Action item: Images in the data are to be skipped, while every line is restated exactly as written.
*** Dataset excerpts Section Begins ***
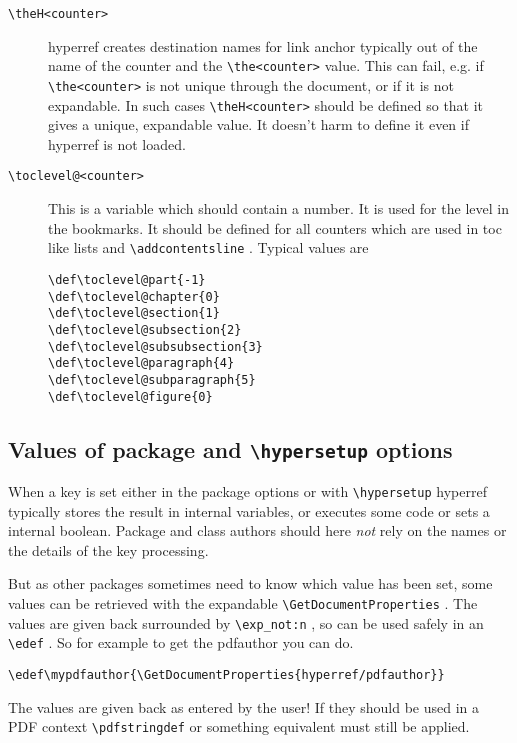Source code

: \documentclass{article}
\newcommand*{\cs}[1]{%
  \texttt{\textbackslash #1}%
}
\newcommand*{\xpackage}[1]{\textsf{#1}}
\begin{document}
\begin{description}

\item[\cs{theH<counter>}]  \xpackage{hyperref} creates destination names for
link anchor typically out of the name of the counter and the \cs{the<counter>} value.
This can fail, e.g. if \cs{the<counter>} is not unique through the document,
or if it is not expandable. In such cases \cs{theH<counter>} should be defined so that
it gives a unique, expandable value. It doesn't harm to define it even if
\xpackage{hyperref} is not loaded.

\item[\cs{toclevel@<counter>}] This is a variable which should contain a number.
It is used for the level in the bookmarks. It should be defined for all counters
which are used in toc like lists and \cs{addcontentsline}. Typical values are

\begin{verbatim}
\def\toclevel@part{-1}
\def\toclevel@chapter{0}
\def\toclevel@section{1}
\def\toclevel@subsection{2}
\def\toclevel@subsubsection{3}
\def\toclevel@paragraph{4}
\def\toclevel@subparagraph{5}
\def\toclevel@figure{0}
\end{verbatim}

\end{description}

\subsection{Values of package and \cs{hypersetup} options}
When
a key is set either in the package options or with
\cs{hypersetup} \xpackage{hyperref} typically
stores the result in internal variables, or executes some
code or sets a internal boolean.
Package and class authors should here \emph{not} rely on
the names or the details of the key processing.

But as other packages sometimes need to know which value has been set,
some values can be retrieved with the expandable
\cs{GetDocumentProperties}. The values are given back
surrounded by \cs{exp\_not:n}, so can be used safely in an \cs{edef}.
So for example to get the pdfauthor you can do.

\begin{verbatim}
\edef\mypdfauthor{\GetDocumentProperties{hyperref/pdfauthor}}
\end{verbatim}

The values are given back as entered by the user! If they should be used in a PDF context
\cs{pdfstringdef} or something equivalent must still be applied.
\end{document}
*** Dataset excerpts Section Ends ***
Answer below:
Source code

: \documentclass{article}
\newcommand*{\cs}[1]{%
  \texttt{\textbackslash #1}%
}
\newcommand*{\xpackage}[1]{\textsf{#1}}
\begin{document}
\begin{description}

\item[\cs{theH<counter>}]  \xpackage{hyperref} creates destination names for
link anchor typically out of the name of the counter and the \cs{the<counter>} value.
This can fail, e.g. if \cs{the<counter>} is not unique through the document,
or if it is not expandable. In such cases \cs{theH<counter>} should be defined so that
it gives a unique, expandable value. It doesn't harm to define it even if
\xpackage{hyperref} is not loaded.

\item[\cs{toclevel@<counter>}] This is a variable which should contain a number.
It is used for the level in the bookmarks. It should be defined for all counters
which are used in toc like lists and \cs{addcontentsline}. Typical values are

\begin{verbatim}
\def\toclevel@part{-1}
\def\toclevel@chapter{0}
\def\toclevel@section{1}
\def\toclevel@subsection{2}
\def\toclevel@subsubsection{3}
\def\toclevel@paragraph{4}
\def\toclevel@subparagraph{5}
\def\toclevel@figure{0}
\end{verbatim}

\end{description}

\subsection{Values of package and \cs{hypersetup} options}
When
a key is set either in the package options or with
\cs{hypersetup} \xpackage{hyperref} typically
stores the result in internal variables, or executes some
code or sets a internal boolean.
Package and class authors should here \emph{not} rely on
the names or the details of the key processing.

But as other packages sometimes need to know which value has been set,
some values can be retrieved with the expandable
\cs{GetDocumentProperties}. The values are given back
surrounded by \cs{exp\_not:n}, so can be used safely in an \cs{edef}.
So for example to get the pdfauthor you can do.

\begin{verbatim}
\edef\mypdfauthor{\GetDocumentProperties{hyperref/pdfauthor}}
\end{verbatim}

The values are given back as entered by the user! If they should be used in a PDF context
\cs{pdfstringdef} or something equivalent must still be applied.
\end{document}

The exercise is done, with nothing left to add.